In a largely negative review published in the Anthropos journal, T.O. Beidelman called Never Again the Burning Times a "contradictory work", believing that whilst it was "fascinating" as "a compilation of ethnographic material describing what many neopagans in contemporary America believe and do", he also felt that "as a social analysis" it was "very muddled". Expressing concern over Orion's Pagan beliefs and the influence that these had over her study, he felt that much of the logic used in the book was "weak", and that her "analytical efforts" were "equally unsatisfactory". Furthermore, he argued that whilst "it is always helpful for a researcher to have sympathy with any group she or he studies", Orion's study was "more a missionary tract than social analysis", with an emphasis on portraying the contemporary Pagan movement in a positive light. Ultimately, Beidelman felt that he "cannot recommend this as a sociological or anthropological analysis or even as a reliable historical account of the origins or meaning of beliefs about witches in anthropology or in Western culture in general." Nonetheless, he did feel that he can "warmly recommend this as an absorbing account of what one educated and thoughtful person may think after being converted to contemporary neopagan beliefs and having joined such a religious movement."

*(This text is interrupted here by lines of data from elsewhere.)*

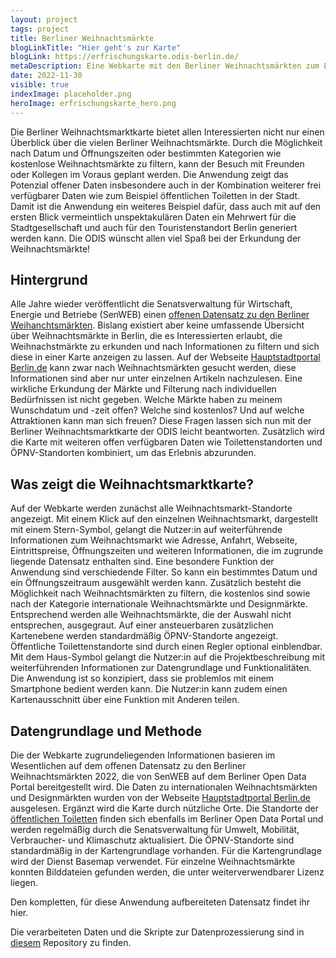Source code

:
 ```yaml
---
layout: project
tags: project
title: Berliner Weihnachtsmärkte
blogLinkTitle: "Hier geht's zur Karte"
blogLink: https://erfrischungskarte.odis-berlin.de/
metaDescription: Eine Webkarte mit den Berliner Weihnachtsmärkten zum Erkunden, Planen und Teilen
date: 2022-11-30
visible: true
indexImage: placeholder.png
heroImage: erfrischungskarte_hero.png
---
```


Die Berliner Weihnachtsmarktkarte bietet allen Interessierten nicht nur einen Überblick über die vielen Berliner Weihnachtsmärkte. Durch die Möglichkeit nach Datum und Öffnungszeiten oder bestimmten Kategorien wie kostenlose Weihnachtsmärkte zu filtern, kann der Besuch mit Freunden oder Kollegen im Voraus geplant werden. Die Anwendung zeigt das Potenzial offener Daten insbesondere auch in der Kombination weiterer frei verfügbarer Daten wie zum Beispiel öffentlichen Toiletten in der Stadt. Damit ist die Anwendung ein weiteres Beispiel dafür, dass auch mit auf den ersten Blick vermeintlich unspektakulären Daten ein Mehrwert für die Stadtgesellschaft und auch für den Touristenstandort Berlin generiert werden kann. Die ODIS wünscht allen viel Spaß bei der Erkundung der Weihnachtsmärkte!

## Hintergrund

Alle Jahre wieder veröffentlicht die Senatsverwaltung für Wirtschaft, Energie und Betriebe (SenWEB) einen [offenen Datensatz zu den Berliner Weihanchtsmärkten](https://daten.berlin.de/datensaetze/berliner-weihnachtsmärkte-2021). Bislang existiert aber keine umfassende Übersicht über Weihnachtsmärkte in Berlin, die es Interessierten erlaubt, die Weihnachstmärkte zu erkunden und nach Informationen zu filtern und sich diese in einer Karte anzeigen zu lassen. Auf der Webseite [Hauptstadtportal Berlin.de](ttps://www.berlin.de/weihnachtsmarkt/) kann zwar nach Weihnachtsmärkten gesucht werden, diese Informationen sind aber nur unter einzelnen Artikeln nachzulesen. Eine wirkliche Erkundung der Märkte und Filterung nach individuellen Bedürfnissen ist nicht gegeben. Welche Märkte haben zu meinem Wunschdatum und -zeit offen? Welche sind kostenlos? Und auf welche Attraktionen kann man sich freuen? 
Diese Fragen lassen sich nun mit der Berliner Weihnachtsmarktkarte der ODIS leicht beantworten. Zusätzlich wird die Karte mit weiteren offen verfügbaren Daten wie Toilettenstandorten und ÖPNV-Standorten kombiniert, um das Erlebnis abzurunden.

## Was zeigt die Weihnachtsmarktkarte?

Auf der Webkarte werden zunächst alle Weihnachtsmarkt-Standorte angezeigt. Mit einem Klick auf den einzelnen Weihnachtsmarkt, dargestellt mit einem Stern-Symbol, gelangt die Nutzer:in auf weiterführende Informationen zum Weihnachtsmarkt wie Adresse, Anfahrt, Webseite, Eintrittspreise, Öffnungszeiten und weiteren Informationen, die im zugrunde liegende Datensatz enthalten sind. Eine besondere Funktion der Anwendung sind verschiedende Filter. So kann ein bestimmtes Datum und ein Öffnungszeitraum ausgewählt werden kann. Zusätzlich besteht die Möglichkeit nach Weihnachtsmärkten zu filtern, die kostenlos sind sowie nach der Kategorie internationale Weihnachtsmärkte und Designmärkte. Entsprechend werden alle Weihnachtsmärkte, die der Auswahl nicht entsprechen, ausgegraut. Auf einer ansteuerbaren zusätzlichen Kartenebene werden standardmäßig ÖPNV-Standorte angezeigt. Öffentliche Toilettenstandorte sind durch einen Regler optional einblendbar. Mit dem Haus-Symbol gelangt die Nutzer:in auf die Projektbeschreibung mit weiterführenden Informationen zur Datengrundlage und Funktionalitäten. Die Anwendung ist so konzipiert, dass sie problemlos mit einem Smartphone bedient werden kann. Die Nutzer:in kann zudem einen Kartenausschnitt über eine Funktion mit Anderen teilen.

## Datengrundlage und Methode

Die der Webkarte zugrundeliegenden Informationen basieren im Wesentlichen auf dem offenen Datensatz zu den Berliner Weihnachtsmärkten 2022, die von SenWEB auf dem Berliner Open Data Portal bereitgestellt wird. Die Daten zu internationalen Weihnachtsmärkten und Designmärkten wurden von der Webseite [Hauptstadtportal Berlin.de](ttps://www.berlin.de/weihnachtsmarkt) ausgelesen. Ergänzt wird die Karte durch nützliche Orte. Die Standorte der [öffentlichen Toiletten](https://daten.berlin.de/datensaetze/standorte-der-öffentlichen-toiletten) finden sich ebenfalls im Berliner Open Data Portal und werden regelmäßig durch die Senatsverwaltung für Umwelt, Mobilität, Verbraucher- und Klimaschutz aktualisiert. Die ÖPNV-Standorte sind standardmäßig in der Kartengrundlage vorhanden. Für die Kartengrundlage wird der Dienst Basemap verwendet. 
Für einzelne Weihnachtsmärkte konnten Bilddateien gefunden werden, die unter weiterverwendbarer Lizenz liegen. 

Den kompletten, für diese Anwendung aufbereiteten Datensatz findet ihr hier.

Die verarbeiteten Daten und die Skripte zur Datenprozessierung sind in [diesem](https://github.com/technologiestiftung/weihnachtsmarktkarte) Repository zu finden.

The anthropologist Tanya Luhrmann (1959-) of the University of California, San Diego - who had previously authored Persuasions of the Witches' Craft: Ritual Magic in Contemporary England (1989) - also published a predominantly negative review of the book, this time in the Journal of Anthropological Research, in which she also reviewed another study of Wicca that had been published in the mid-1990s, Allen Scarboro, Nancy Campbell and Shirley Stave's Living Witchcraft: A Contemporary American Coven. Describing Never Again the Burning Times, Luhrmann stated that it was "an insider's book with a scholar's surface, and while it has the appeal of an apologia, it also has the gullibility of a book on the occult rather than a distanced perspective on it." She proceeded to discuss how Orion "writes as if she uncritically accepted the practitioners' understanding of their history and their actions", criticizing Orion's belief in magic as a real physical force. Luhrmann goes on to cast a critical eye on many of Orion's claims, believing that many of her statements have a "naive, unscholarly feel" and states her surprise that in the book Orion "implies that pagan healing is more effective than modern medicine". On a more positive note, Luhrmann comments that "Orion paints a good and interesting portrait of witchcraft" that contains some "important data", with particular praise for Orion's discussion of the issue of "how our fantasy life relates to our mental health".